After collecting empirical data and having meticulously pruned, analysed and tabulated them, British psychologist Dr Luan Brezenden has come out with the conclusion that women talk three times more than men. According to him, a woman speaks about 21,000 words in a day compared to only 7,000 words spoken by a man. Thus, an average woman speaks 14,000 words in excess of an average man per day to raise her to the level of ‘above average’. Dr Brezenden has mentioned the findings of his historic study in his recently published book entitled Female Mind.
“Have you gone through this news?” I innocently asked my wife on the breakfast table the other day.
“Ha!” she scoffed. “You are grabbing the newspaper and expect me to confirm what you are so seriously absorbed in.”
“Wonderful!” I cried out. “Madam, you have uttered 18 words in reply to my simple, six-word query.
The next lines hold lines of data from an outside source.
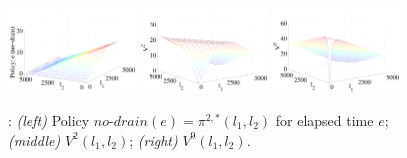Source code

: \begin{figure}[tbp!]
\vspace{-2mm}
\centering
\includegraphics[width=0.3\textwidth]{new_pics/policy-iteration2-3.pdf}
\includegraphics[width=0.3\textwidth]{new_pics/V2.pdf}
\includegraphics[width=0.3\textwidth]{new_pics/V9.pdf}
\vspace{-3mm}
\caption{\footnotesize 
\WaterReservoir: 
{\it (left)} Policy $\mathit{no}$-$\mathit{drain}(e)=\pi^{2,*}(l_1,l_2)$ 
for elapsed time $e$; 
{\it (middle)} $V^2(l_1,l_2)$; 
{\it (right)} $V^9(l_1,l_2)$.
}
\label{fig:v2plots}
\vspace{-4mm}
\end{figure}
That is what this news item holds -- women talk three times as much as men.”
I put down the cup of tea and advanced the paper to her. She cast a cursory look at the news and commented, “This is absolutely biased and I summarily reject it. Firstly, the so-called research has been conducted by a man who must already be under the influence of male-sponsored propaganda that women speak more than men. Secondly, the research methodology has not been revealed. This seems a mere guesswork and nothing else. Women speak out of necessity; men speak out of stupidity. Women remain so steeped in work that they can’t afford to speak nonsense. For men, on the other hand, speaking is a pastime and that makes the difference.”
“Again,” I teased, “in the second spell, I spoke only 30 words to which you replied by your 90-word harangue.”
She glanced at me disdainfully and withdrew from the table throwing away the newspaper while I was doubled up with laughter. As she was leaving, she stamped her feet on the floor constantly grumbling that retirement had mentally derailed me. I took no notice of her raving because this happens to be the most favourite accusation levelled against the retirees by their self-righteous wives. Even before retirement, women do not hold any charitable view about the mental faculties of their husbands.
By instinct, a woman is duty-bound to deliver a full-fledged speech in response to even a harmless remark, suggestion or comment of her husband which, at times, does not warrant any reply and is just meant for information. Women consider silence as something unlawful and demeaning for which they would be held accountable in this world as well as in the hereafter.
Conversely, when a woman gives a suggestion and her reconciling husband readily accepts it, she would doubt his intention and go on stressing her point. Once, my wife advised me not to treat our grandchildren, our occasional visitors, harshly for their mischief and mistakes. The suggestion sounded most opportune. So, without giving a second thought, I immediately agreed to it. Utterly sceptical, however, she thought it fit to caution me, “Don’t take it casually. I am very serious about it. Children remain in a constant state of fear when they are here. They come to their grandparents’ house to enjoy, have fun and breathe in a free atmosphere. Your reproaches pierce their tender hearts like the arrows shot from tightly strung bows. And moreover …”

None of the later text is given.